A flotation method of placing a pipe string into a deviated, liquid filled hole is also known. This method is illustrated in U.S. Pat. No. 4,384,616. After providing a means to plug the ends of a pipe string portion, the plugable portion is filled with a low density, miscible fluid. The low density fluid must be miscible with the well bore fluids and the formation. Miscibility and avoidance of air are required to avoid a burp or "kick" to or from the formation outside the pipe string. After feeding the string into the well bore, the plugs are drilled out and the miscible fluid is forced into the well bore/pipe annulus.

The known string flotation method requires added well completion steps, especially if cementing is required.

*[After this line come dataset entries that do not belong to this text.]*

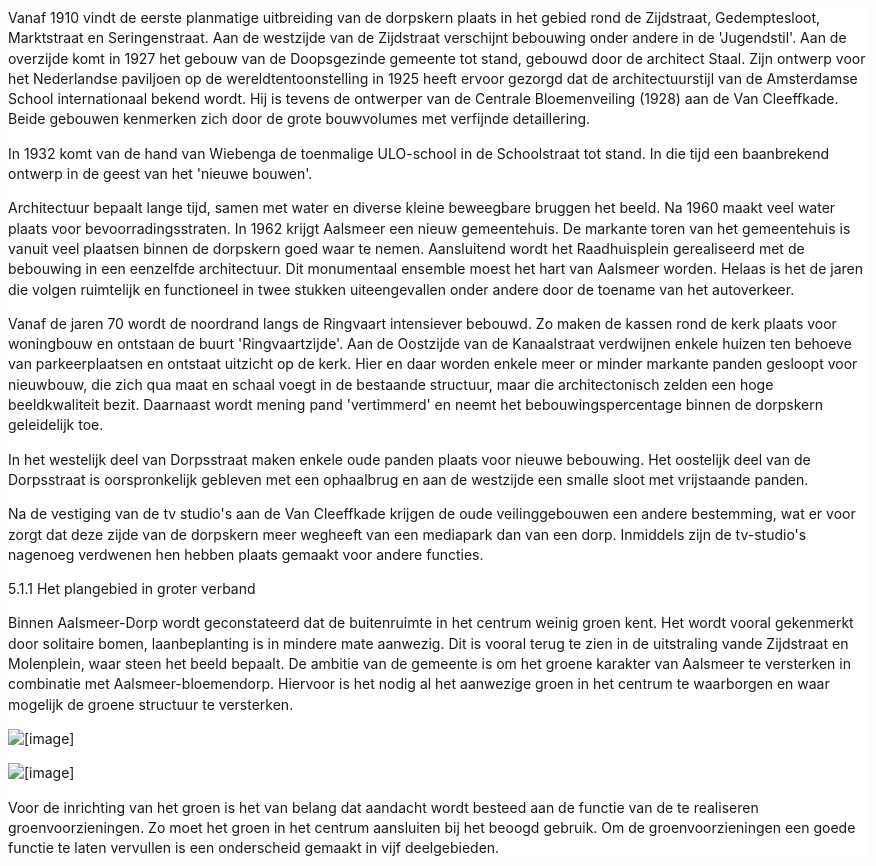 Vanaf 1910 vindt de eerste planmatige uitbreiding van de dorpskern plaats in het gebied rond de Zijdstraat, Gedemptesloot, Marktstraat en Seringenstraat. Aan de westzijde van de Zijdstraat verschijnt bebouwing onder andere in de 'Jugendstil'. Aan de overzijde komt in 1927 het gebouw van de Doopsgezinde gemeente tot stand, gebouwd door de architect Staal. Zijn ontwerp voor het Nederlandse paviljoen op de wereldtentoonstelling in 1925 heeft ervoor gezorgd dat de architectuurstijl van de Amsterdamse School internationaal bekend wordt. Hij is tevens de ontwerper van de Centrale Bloemenveiling (1928\) aan de Van Cleeffkade. Beide gebouwen kenmerken zich door de grote bouwvolumes met verfijnde detaillering.

In 1932 komt van de hand van Wiebenga de toenmalige ULO\-school in de Schoolstraat tot stand. In die tijd een baanbrekend ontwerp in de geest van het 'nieuwe bouwen'.

Architectuur bepaalt lange tijd, samen met water en diverse kleine beweegbare bruggen het beeld. Na 1960 maakt veel water plaats voor bevoorradingsstraten. In 1962 krijgt Aalsmeer een nieuw gemeentehuis. De markante toren van het gemeentehuis is vanuit veel plaatsen binnen de dorpskern goed waar te nemen. Aansluitend wordt het Raadhuisplein gerealiseerd met de bebouwing in een eenzelfde architectuur. Dit monumentaal ensemble moest het hart van Aalsmeer worden. Helaas is het de jaren die volgen ruimtelijk en functioneel in twee stukken uiteengevallen onder andere door de toename van het autoverkeer.

Vanaf de jaren 70 wordt de noordrand langs de Ringvaart intensiever bebouwd. Zo maken de kassen rond de kerk plaats voor woningbouw en ontstaan de buurt 'Ringvaartzijde'. Aan de Oostzijde van de Kanaalstraat verdwijnen enkele huizen ten behoeve van parkeerplaatsen en ontstaat uitzicht op de kerk. Hier en daar worden enkele meer or minder markante panden gesloopt voor nieuwbouw, die zich qua maat en schaal voegt in de bestaande structuur, maar die architectonisch zelden een hoge beeldkwaliteit bezit. Daarnaast wordt mening pand 'vertimmerd' en neemt het bebouwingspercentage binnen de dorpskern geleidelijk toe.

In het westelijk deel van Dorpsstraat maken enkele oude panden plaats voor nieuwe bebouwing. Het oostelijk deel van de Dorpsstraat is oorspronkelijk gebleven met een ophaalbrug en aan de westzijde een smalle sloot met vrijstaande panden.

Na de vestiging van de tv studio's aan de Van Cleeffkade krijgen de oude veilinggebouwen een andere bestemming, wat er voor zorgt dat deze zijde van de dorpskern meer wegheeft van een mediapark dan van een dorp. Inmiddels zijn de tv\-studio's nagenoeg verdwenen hen hebben plaats gemaakt voor andere functies.

5\.1\.1 Het plangebied in groter verband

Binnen Aalsmeer\-Dorp wordt geconstateerd dat de buitenruimte in het centrum weinig groen kent. Het wordt vooral gekenmerkt door solitaire bomen, laanbeplanting is in mindere mate aanwezig. Dit is vooral terug te zien in de uitstraling vande Zijdstraat en Molenplein, waar steen het beeld bepaalt. De ambitie van de gemeente is om het groene karakter van Aalsmeer te versterken in combinatie met Aalsmeer\-bloemendorp. Hiervoor is het nodig al het aanwezige groen in het centrum te waarborgen en waar mogelijk de groene structuur te versterken.

![[image]](i_NL.IMRO.0358.16-VG01_402003.png "i_NL.IMRO.0358.16-VG01_402003.png")

![[image]](i_NL.IMRO.0358.16-VG01_402004.png "i_NL.IMRO.0358.16-VG01_402004.png")

Voor de inrichting van het groen is het van belang dat aandacht wordt besteed aan de functie van de te realiseren groenvoorzieningen. Zo moet het groen in het centrum aansluiten bij het beoogd gebruik. Om de groenvoorzieningen een goede functie te laten vervullen is een onderscheid gemaakt in vijf deelgebieden.
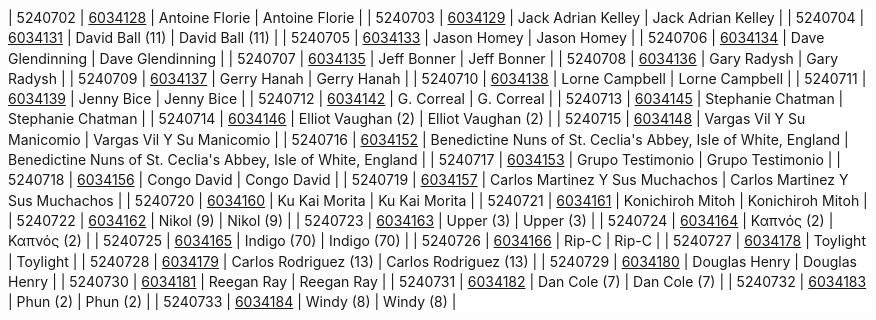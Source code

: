 | 5240702 | [6034128](https://www.discogs.com/artist/6034128) | Antoine Florie | Antoine Florie |
| 5240703 | [6034129](https://www.discogs.com/artist/6034129) | Jack Adrian Kelley | Jack Adrian Kelley |
| 5240704 | [6034131](https://www.discogs.com/artist/6034131) | David Ball (11) | David Ball (11) |
| 5240705 | [6034133](https://www.discogs.com/artist/6034133) | Jason Homey | Jason Homey |
| 5240706 | [6034134](https://www.discogs.com/artist/6034134) | Dave Glendinning | Dave Glendinning |
| 5240707 | [6034135](https://www.discogs.com/artist/6034135) | Jeff Bonner | Jeff Bonner |
| 5240708 | [6034136](https://www.discogs.com/artist/6034136) | Gary Radysh | Gary Radysh |
| 5240709 | [6034137](https://www.discogs.com/artist/6034137) | Gerry Hanah | Gerry Hanah |
| 5240710 | [6034138](https://www.discogs.com/artist/6034138) | Lorne Campbell | Lorne Campbell |
| 5240711 | [6034139](https://www.discogs.com/artist/6034139) | Jenny Bice | Jenny Bice |
| 5240712 | [6034142](https://www.discogs.com/artist/6034142) | G. Correal | G. Correal |
| 5240713 | [6034145](https://www.discogs.com/artist/6034145) | Stephanie Chatman | Stephanie Chatman |
| 5240714 | [6034146](https://www.discogs.com/artist/6034146) | Elliot Vaughan (2) | Elliot Vaughan (2) |
| 5240715 | [6034148](https://www.discogs.com/artist/6034148) | Vargas Vil Y Su Manicomio | Vargas Vil Y Su Manicomio |
| 5240716 | [6034152](https://www.discogs.com/artist/6034152) | Benedictine Nuns of St. Ceclia's Abbey, Isle of White, England | Benedictine Nuns of St. Ceclia's Abbey, Isle of White, England |
| 5240717 | [6034153](https://www.discogs.com/artist/6034153) | Grupo Testimonio | Grupo Testimonio |
| 5240718 | [6034156](https://www.discogs.com/artist/6034156) | Congo David | Congo David |
| 5240719 | [6034157](https://www.discogs.com/artist/6034157) | Carlos Martinez Y Sus Muchachos | Carlos Martinez Y Sus Muchachos |
| 5240720 | [6034160](https://www.discogs.com/artist/6034160) | Ku Kai Morita | Ku Kai Morita |
| 5240721 | [6034161](https://www.discogs.com/artist/6034161) | Konichiroh Mitoh | Konichiroh Mitoh |
| 5240722 | [6034162](https://www.discogs.com/artist/6034162) | Nikol (9) | Nikol (9) |
| 5240723 | [6034163](https://www.discogs.com/artist/6034163) | Upper (3) | Upper (3) |
| 5240724 | [6034164](https://www.discogs.com/artist/6034164) | Καπνός (2) | Καπνός (2) |
| 5240725 | [6034165](https://www.discogs.com/artist/6034165) | Indigo (70) | Indigo (70) |
| 5240726 | [6034166](https://www.discogs.com/artist/6034166) | Rip-C | Rip-C |
| 5240727 | [6034178](https://www.discogs.com/artist/6034178) | Toylight | Toylight |
| 5240728 | [6034179](https://www.discogs.com/artist/6034179) | Carlos Rodriguez (13) | Carlos Rodriguez (13) |
| 5240729 | [6034180](https://www.discogs.com/artist/6034180) | Douglas Henry | Douglas Henry |
| 5240730 | [6034181](https://www.discogs.com/artist/6034181) | Reegan Ray | Reegan Ray |
| 5240731 | [6034182](https://www.discogs.com/artist/6034182) | Dan Cole (7) | Dan Cole (7) |
| 5240732 | [6034183](https://www.discogs.com/artist/6034183) | Phun (2) | Phun (2) |
| 5240733 | [6034184](https://www.discogs.com/artist/6034184) | Windy (8) | Windy (8) |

The low density fluids compatible with the formation and bore fluid must be circulated out ahead of a cement slurry. This requires drilling out the plug(s) prior to cementing of the casing or liner string. Subsequent to the cementing, a second drilling out (of hardened residual cement) is frequently also required. The multi-step drilling result in costly well completions and increase the risk of damage to the string and formation.

None of the current approaches known to the inventors allow the flotation of a string into a high drag slanted well without a multi-step completion process. The cost of the multi-step completion has also apparently resulted in limited commercially practical application of the current flotation method.

A simplified flotation device and method are needed to allow the placement and completion of long pipe strings in extended reach well bores. The method and device should also be safe, reliable, and cost effective.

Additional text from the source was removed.